= Beginning of Section =
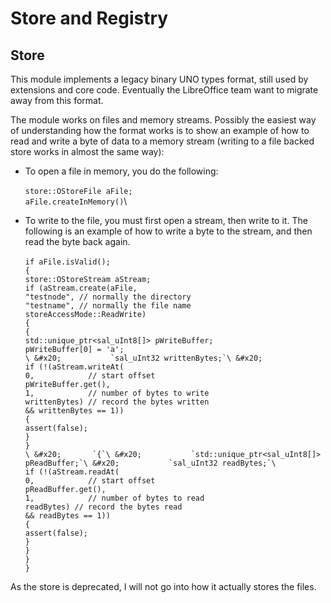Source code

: # Store and Registry

## Store

This module implements a legacy binary UNO types format, still used by extensions and core code. Eventually the LibreOffice team want to migrate away from this format.&#x20;

The module works on files and memory streams. Possibly the easiest way of understanding how the format works is to show an example of how to read and write a byte of data to a memory stream (writing to a file backed store works in almost the same way):

* To open a file in memory, you do the following:\
  \
  `store::OStoreFile aFile;`\
  `aFile.createInMemory()`\

* To write to the file, you must first open a stream, then write to it. The following is an example of how to write a byte to the stream, and then read the byte back again.\
  \
  `if aFile.isValid();`\
  `{`\
  &#x20;   `store::OStoreStream aStream;`\
  &#x20;   `if (aStream.create(aFile,`\
  &#x20;                  `"testnode", // normally the directory`\
  &#x20;                  `"testname", // normally the file name`\
  &#x20;                  `storeAccessMode::ReadWrite)`\
  &#x20;   `{`\
  &#x20;       `{`\
  &#x20;           `std::unique_ptr<sal_uInt8[]> pWriteBuffer;`\
  &#x20;           `pWriteBuffer[0] = 'a';`\
  ``\
  &#x20;           `sal_uInt32 writtenBytes;`\
  &#x20;           ``            \
  &#x20;           `if (!(aStream.writeAt(`\
  &#x20;                     `0,            // start offset`\
  &#x20;                     `pWriteBuffer.get(),`\
  &#x20;                     `1,            // number of bytes to write`\
  &#x20;                     `writtenBytes) // record the bytes written` \
  &#x20;                  `&& writtenBytes == 1))` \
  &#x20;           `{`\
  &#x20;              `assert(false);`\
  &#x20;           `}`\
  &#x20;       `}`\
  ``\
  &#x20;       `{`\
  &#x20;           `std::unique_ptr<sal_uInt8[]> pReadBuffer;`\
  &#x20;           `sal_uInt32 readBytes;`\
  ``\
  &#x20;           `if (!(aStream.readAt(`\
  &#x20;                     `0,            // start offset`\
  &#x20;                     `pReadBuffer.get(),`\
  &#x20;                     `1,            // number of bytes to read`\
  &#x20;                     `readBytes) // record the bytes read` \
  &#x20;                  `&& readBytes == 1))` \
  &#x20;           `{`\
  &#x20;              `assert(false);`\
  &#x20;           `}`\
  &#x20;       `}`\
  &#x20;   `}`\
  `}`

As the store is deprecated, I will not go into how it actually stores the files.&#x20;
= End of Section =
* What you are asked to do
Looking at the listing above, tally the lines containing "pReadBuffer" and give only that tally.

* Task answer
2